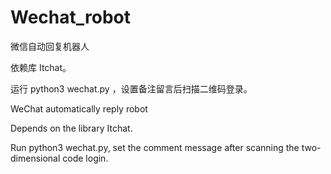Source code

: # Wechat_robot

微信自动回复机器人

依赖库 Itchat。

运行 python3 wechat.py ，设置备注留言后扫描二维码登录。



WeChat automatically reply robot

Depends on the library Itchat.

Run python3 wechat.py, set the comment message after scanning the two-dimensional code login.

== == ==

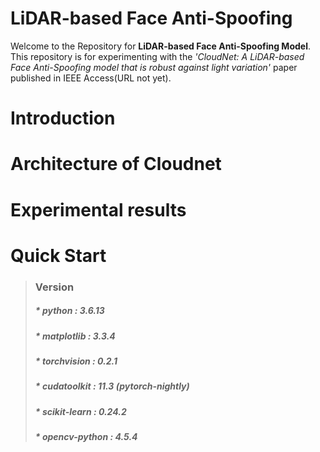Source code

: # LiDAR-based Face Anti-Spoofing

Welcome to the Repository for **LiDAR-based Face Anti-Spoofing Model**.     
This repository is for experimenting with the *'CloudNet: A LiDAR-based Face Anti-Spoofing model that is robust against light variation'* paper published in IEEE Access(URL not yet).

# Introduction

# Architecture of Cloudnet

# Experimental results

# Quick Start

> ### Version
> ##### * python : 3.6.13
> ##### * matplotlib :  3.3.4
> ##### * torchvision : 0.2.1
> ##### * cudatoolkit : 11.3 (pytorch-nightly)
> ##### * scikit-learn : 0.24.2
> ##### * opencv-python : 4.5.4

== == ==

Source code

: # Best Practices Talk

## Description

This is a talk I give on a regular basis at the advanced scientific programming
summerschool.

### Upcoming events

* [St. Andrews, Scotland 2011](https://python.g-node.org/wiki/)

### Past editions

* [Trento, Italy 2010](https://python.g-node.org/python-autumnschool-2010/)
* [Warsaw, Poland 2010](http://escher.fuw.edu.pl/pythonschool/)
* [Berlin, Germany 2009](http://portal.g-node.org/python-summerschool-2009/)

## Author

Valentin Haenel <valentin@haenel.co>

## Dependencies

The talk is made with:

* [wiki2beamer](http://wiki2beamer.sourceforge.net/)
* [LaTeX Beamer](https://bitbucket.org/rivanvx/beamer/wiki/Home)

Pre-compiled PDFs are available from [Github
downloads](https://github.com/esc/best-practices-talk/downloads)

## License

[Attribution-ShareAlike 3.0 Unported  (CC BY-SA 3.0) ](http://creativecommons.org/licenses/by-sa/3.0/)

== == ==

▶ **Work order**: Looking back over the data above, restate word for word the lines that begin at the line with "This is a talk" and end at the line with "downloads](https://github.com/esc/best-practices-talk/downloads)", inclusive.

▶ **Solved problem**:
This is a talk I give on a regular basis at the advanced scientific programming
summerschool.

### Upcoming events

* [St. Andrews, Scotland 2011](https://python.g-node.org/wiki/)

### Past editions

* [Trento, Italy 2010](https://python.g-node.org/python-autumnschool-2010/)
* [Warsaw, Poland 2010](http://escher.fuw.edu.pl/pythonschool/)
* [Berlin, Germany 2009](http://portal.g-node.org/python-summerschool-2009/)

## Author

Valentin Haenel <valentin@haenel.co>

## Dependencies

The talk is made with:

* [wiki2beamer](http://wiki2beamer.sourceforge.net/)
* [LaTeX Beamer](https://bitbucket.org/rivanvx/beamer/wiki/Home)

Pre-compiled PDFs are available from [Github
downloads](https://github.com/esc/best-practices-talk/downloads)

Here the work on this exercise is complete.